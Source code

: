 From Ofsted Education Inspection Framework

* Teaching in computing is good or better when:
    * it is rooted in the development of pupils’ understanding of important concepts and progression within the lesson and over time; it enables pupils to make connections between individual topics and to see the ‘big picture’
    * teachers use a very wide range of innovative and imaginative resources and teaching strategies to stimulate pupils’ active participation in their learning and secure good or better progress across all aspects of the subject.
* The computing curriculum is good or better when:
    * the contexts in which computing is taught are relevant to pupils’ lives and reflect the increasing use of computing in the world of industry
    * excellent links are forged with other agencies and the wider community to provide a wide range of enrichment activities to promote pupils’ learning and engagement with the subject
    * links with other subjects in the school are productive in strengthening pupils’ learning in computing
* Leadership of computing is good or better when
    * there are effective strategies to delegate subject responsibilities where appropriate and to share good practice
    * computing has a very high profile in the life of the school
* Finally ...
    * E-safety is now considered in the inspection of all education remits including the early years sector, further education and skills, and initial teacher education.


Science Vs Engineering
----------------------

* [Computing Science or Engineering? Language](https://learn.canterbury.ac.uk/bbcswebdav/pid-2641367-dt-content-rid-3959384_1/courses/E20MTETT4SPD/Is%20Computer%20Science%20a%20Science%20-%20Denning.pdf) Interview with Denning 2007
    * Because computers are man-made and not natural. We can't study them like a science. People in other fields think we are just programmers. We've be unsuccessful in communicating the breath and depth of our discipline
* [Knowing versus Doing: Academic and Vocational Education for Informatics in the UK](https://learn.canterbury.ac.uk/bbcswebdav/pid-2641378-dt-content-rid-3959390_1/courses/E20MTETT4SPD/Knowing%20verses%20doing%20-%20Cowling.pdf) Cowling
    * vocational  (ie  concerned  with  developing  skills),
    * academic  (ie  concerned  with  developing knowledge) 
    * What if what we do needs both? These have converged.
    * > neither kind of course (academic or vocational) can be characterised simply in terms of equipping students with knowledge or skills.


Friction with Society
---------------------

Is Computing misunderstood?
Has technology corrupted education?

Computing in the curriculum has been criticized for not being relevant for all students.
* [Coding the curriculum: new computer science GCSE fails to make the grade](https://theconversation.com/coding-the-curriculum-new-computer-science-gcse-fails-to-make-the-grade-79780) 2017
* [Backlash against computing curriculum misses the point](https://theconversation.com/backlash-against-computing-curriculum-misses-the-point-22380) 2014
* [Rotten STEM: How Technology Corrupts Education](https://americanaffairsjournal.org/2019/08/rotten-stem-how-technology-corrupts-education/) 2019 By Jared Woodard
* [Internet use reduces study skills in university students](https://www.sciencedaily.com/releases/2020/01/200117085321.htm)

• **Problem to solve**: What is needed is every line from the data above that includes the string "canterbury", copied out.

• **Answer to this exercise**:
* [Computing Science or Engineering? Language](https://learn.canterbury.ac.uk/bbcswebdav/pid-2641367-dt-content-rid-3959384_1/courses/E20MTETT4SPD/Is%20Computer%20Science%20a%20Science%20-%20Denning.pdf) Interview with Denning 2007
* [Knowing versus Doing: Academic and Vocational Education for Informatics in the UK](https://learn.canterbury.ac.uk/bbcswebdav/pid-2641378-dt-content-rid-3959390_1/courses/E20MTETT4SPD/Knowing%20verses%20doing%20-%20Cowling.pdf) Cowling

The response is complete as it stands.